Spaying and neutering pets works to prevent pet overpopulation and has health benefits.
The following are some common misconceptions about spaying/neutering your pet:
Myth: Your female should have one litter before she is spayed.
The Truth: Spaying your female pet before her first heat cycle (at approx. 6-9 months of age) reduces the risk of mammary cancer in dogs by at least 50% and by as much as 85-90% in cats. The longer a female goes unsprayed, the greater the risk of developing mammary cancer or Pyometra. Pyometra is an infection of the uterus which can result in a very rapid decline in health or even death. The only treatment for Pyometra is an emergency spay procedure. Additionally, a cat’s instinct to reproduce is extremely strong. They howl, rub up against everything and spray urine to attract males. Their heat cycles can last for 3 weeks. During the breeding season (fall and spring) they may go into heat every 2 weeks.
Myth: Spaying and neutering will make your pet fat.
The Truth: Any pet can become overweight from overfeeding and a lack of exercise. While spay/neuter can slow down a pet’s metabolism a bit, careful feeding and plenty of exercise will counteract this side effect.
Myth: Neutering will make your dog or cat “less of a male.”
The Truth: Male pets have no concept of masculinity—instinct tells them to mate, and therefore they have no emotional reaction to being neutered. The benefits of neutering your male pet vastly outweigh any potential risks. If neutered before 6 months old, male dogs have a significantly reduced chance of developing prostate cancer. Neutered males are less likely to roam in search of a mate, reducing the risk of getting hit by a car or getting injured by fighting with another male. Unneutered males mark with strong smelling urine, even in the house. Neutering should alleviate this behavior and will, in turn, make your pet a better companion. Unneutered males have a higher level of testosterone which can lead to more dominant/aggressive behaviors. Neutering and consistent training will help to significantly reduce the risk of these unwanted behaviors.
Myth: Spay/neuter is risky and expensive.
The Truth: Surgery comes with some level of discomfort. All patients are treated with pain management during their procedure and will go home with post-operative care instructions to ensure optimal recovery. It is typically a very routine, uncomplicated procedure. Additionally, there are many cost-effective spay/neuter services available to help defray expenses. In fact, the cost of the surgery is much lower than the cost of raising and taking care of a litter.
Myth: Spay/neuter will change my pet’s personality.
The Truth: It can—for the better! It can help pets be calmer, stop them from marking inside your home with urine, and lessen the potential for dominant/aggressive behaviors.

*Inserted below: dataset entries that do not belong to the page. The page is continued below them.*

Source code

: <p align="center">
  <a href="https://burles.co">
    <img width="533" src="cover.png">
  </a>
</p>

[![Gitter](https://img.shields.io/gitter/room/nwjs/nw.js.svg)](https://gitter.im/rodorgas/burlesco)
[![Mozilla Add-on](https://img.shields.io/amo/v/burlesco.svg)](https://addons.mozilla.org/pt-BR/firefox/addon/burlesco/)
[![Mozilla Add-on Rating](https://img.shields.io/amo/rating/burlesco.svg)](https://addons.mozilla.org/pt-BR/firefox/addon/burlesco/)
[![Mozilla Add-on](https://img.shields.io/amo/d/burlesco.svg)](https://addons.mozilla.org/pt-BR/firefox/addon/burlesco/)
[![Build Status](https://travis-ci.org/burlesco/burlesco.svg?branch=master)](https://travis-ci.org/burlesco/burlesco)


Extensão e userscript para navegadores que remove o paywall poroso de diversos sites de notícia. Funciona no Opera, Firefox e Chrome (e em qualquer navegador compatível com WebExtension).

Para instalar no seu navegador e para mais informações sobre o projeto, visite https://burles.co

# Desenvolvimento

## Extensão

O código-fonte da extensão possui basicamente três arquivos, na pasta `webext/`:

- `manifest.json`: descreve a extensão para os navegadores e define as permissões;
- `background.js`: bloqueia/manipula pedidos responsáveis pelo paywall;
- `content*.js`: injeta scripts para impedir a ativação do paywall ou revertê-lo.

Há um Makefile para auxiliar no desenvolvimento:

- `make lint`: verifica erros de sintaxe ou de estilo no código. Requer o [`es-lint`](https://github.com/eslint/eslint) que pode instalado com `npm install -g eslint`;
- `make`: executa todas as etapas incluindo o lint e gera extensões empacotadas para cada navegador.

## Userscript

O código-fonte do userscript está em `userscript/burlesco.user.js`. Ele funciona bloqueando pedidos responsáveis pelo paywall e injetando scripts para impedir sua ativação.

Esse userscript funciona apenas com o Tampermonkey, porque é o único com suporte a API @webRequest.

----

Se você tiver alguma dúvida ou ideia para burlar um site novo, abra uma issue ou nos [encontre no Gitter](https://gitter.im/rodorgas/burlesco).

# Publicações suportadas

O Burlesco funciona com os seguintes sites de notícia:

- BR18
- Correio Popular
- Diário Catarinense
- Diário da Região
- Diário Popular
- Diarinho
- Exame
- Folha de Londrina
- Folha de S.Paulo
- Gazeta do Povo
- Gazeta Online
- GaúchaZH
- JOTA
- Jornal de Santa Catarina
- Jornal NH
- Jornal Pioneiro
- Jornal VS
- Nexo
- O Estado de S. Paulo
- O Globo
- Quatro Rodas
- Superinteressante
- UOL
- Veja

Myth: Surgery is painful and I don’t want to put my pet through that.
The Truth: Spays and neuters are the most common surgery performed by veterinarians. Although there can be a risk associated with any anesthetic procedure, those associated with a spay or neuter surgery are very low. Pets recover quickly with exercise restriction and rest and relaxation at home.
Once you’ve made the decision to spay or neuter your pet, it is important to ensure that they are healthy before undergoing the procedure. Many anesthetic drugs are processed through the liver and kidneys so it is essential that these organs are healthy. To minimize the risks, a pre-anesthesia profile is recommended for all pets.
This will not guarantee the absence of complications, but it does reduce the risks and identify medical conditions that could require treatment in the future.
Some of the health concerns that can be identified in the blood panel include:
- Liver disease or injury
- Kidney disease
If any tests are abnormal, the findings will be discussed with you and recommendations may be made.
It is also important to keep up with general wellness for your pet. Routine diagnostic tests for heartworm, feline leukemia, feline aids and fecal testing for intestinal parasites will also help to eliminate anesthesia risks.